FIN7 Targets US Automaker in Spear-Phishing Attack

At the end of last year, a major American automobile manufacturer, whose name has not been disclosed, fell victim to a targeted attack orchestrated by the hacker group FIN7. According to researchers from BlackBerry, the perpetrators used phishing emails targeted at the IT department staff to infiltrate the company’s systems with the Anunak backdoor malware.

The assault commenced with the distribution of links to a counterfeit website, disguised as the legitimate tool Advanced IP Scanner. Employing social engineering techniques, the hackers convinced users to click on the link and download an executable file, which initiated the installation of the backdoor.

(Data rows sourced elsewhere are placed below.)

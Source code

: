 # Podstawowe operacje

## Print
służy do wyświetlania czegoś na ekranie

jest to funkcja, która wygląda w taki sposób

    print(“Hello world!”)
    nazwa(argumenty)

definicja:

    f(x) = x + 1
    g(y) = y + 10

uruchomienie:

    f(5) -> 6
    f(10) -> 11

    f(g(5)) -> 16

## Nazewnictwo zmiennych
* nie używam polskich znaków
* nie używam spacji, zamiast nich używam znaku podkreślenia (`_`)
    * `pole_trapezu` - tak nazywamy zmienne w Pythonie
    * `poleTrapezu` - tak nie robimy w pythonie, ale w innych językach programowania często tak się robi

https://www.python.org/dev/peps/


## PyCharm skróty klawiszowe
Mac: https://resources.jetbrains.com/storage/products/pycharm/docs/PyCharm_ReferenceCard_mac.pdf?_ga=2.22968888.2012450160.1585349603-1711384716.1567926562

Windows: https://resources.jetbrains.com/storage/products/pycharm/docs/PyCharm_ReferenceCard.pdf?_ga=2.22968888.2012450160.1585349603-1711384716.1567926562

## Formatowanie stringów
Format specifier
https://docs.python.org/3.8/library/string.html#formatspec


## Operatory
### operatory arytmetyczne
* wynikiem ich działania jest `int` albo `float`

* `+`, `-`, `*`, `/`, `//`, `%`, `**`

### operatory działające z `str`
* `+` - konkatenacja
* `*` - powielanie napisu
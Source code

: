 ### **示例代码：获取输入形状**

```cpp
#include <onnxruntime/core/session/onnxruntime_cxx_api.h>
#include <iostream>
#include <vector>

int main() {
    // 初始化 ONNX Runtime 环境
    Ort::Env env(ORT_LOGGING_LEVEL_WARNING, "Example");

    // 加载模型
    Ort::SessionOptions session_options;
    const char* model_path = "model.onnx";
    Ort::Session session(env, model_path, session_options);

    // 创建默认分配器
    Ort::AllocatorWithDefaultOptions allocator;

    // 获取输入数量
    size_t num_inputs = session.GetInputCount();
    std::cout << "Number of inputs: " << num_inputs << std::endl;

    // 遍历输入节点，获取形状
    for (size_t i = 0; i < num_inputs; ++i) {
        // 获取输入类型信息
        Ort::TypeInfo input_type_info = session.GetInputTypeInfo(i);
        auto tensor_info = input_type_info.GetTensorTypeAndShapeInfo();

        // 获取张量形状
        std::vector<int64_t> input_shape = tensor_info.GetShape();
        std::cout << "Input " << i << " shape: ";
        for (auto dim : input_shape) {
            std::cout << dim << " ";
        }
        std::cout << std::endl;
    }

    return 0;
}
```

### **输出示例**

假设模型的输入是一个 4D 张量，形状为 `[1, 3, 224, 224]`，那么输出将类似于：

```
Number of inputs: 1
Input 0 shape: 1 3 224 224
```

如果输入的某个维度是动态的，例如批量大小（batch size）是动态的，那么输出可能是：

During their analysis, BlackBerry specialists discovered that the cybercriminals utilized unique PowerShell scripts with an obfuscated shellcode named “PowerTrash,” which confidently linked this attack to the FIN7 group. This method was first observed in a malicious FIN7 campaign in 2022.

In the course of the attack, a malicious file named “WsTaskLoad.exe” triggered a multi-stage process involving malicious DLLs, WAV files, and shellcode, ultimately leading to the loading and decryption of the “dmxl.bin” file containing the Anunak backdoor. It is notable that while FIN7 frequently employs another backdoor, Carbanak, in their attacks, they specifically utilized Anunak in this campaign.

After deploying the backdoor in the target system, a task for OpenSSH was created to ensure the perpetrators’ continued access. However, researchers did not observe the use of this method for lateral movement within the network in the analyzed campaign.

Interestingly, despite the complexity of the attack, FIN7 failed to spread the infection beyond the initially compromised system. Researchers emphasize the importance of protecting against phishing, which remains a primary method of intrusion for attackers.

Implementing multi-factor authentication and utilizing advanced email filtering solutions can help thwart hacker assaults and safeguard data. Measures such as using unique, complex passwords, regularly updating software, and continuously monitoring network activity will also significantly enhance the security of corporate networks and ensure the company’s safety.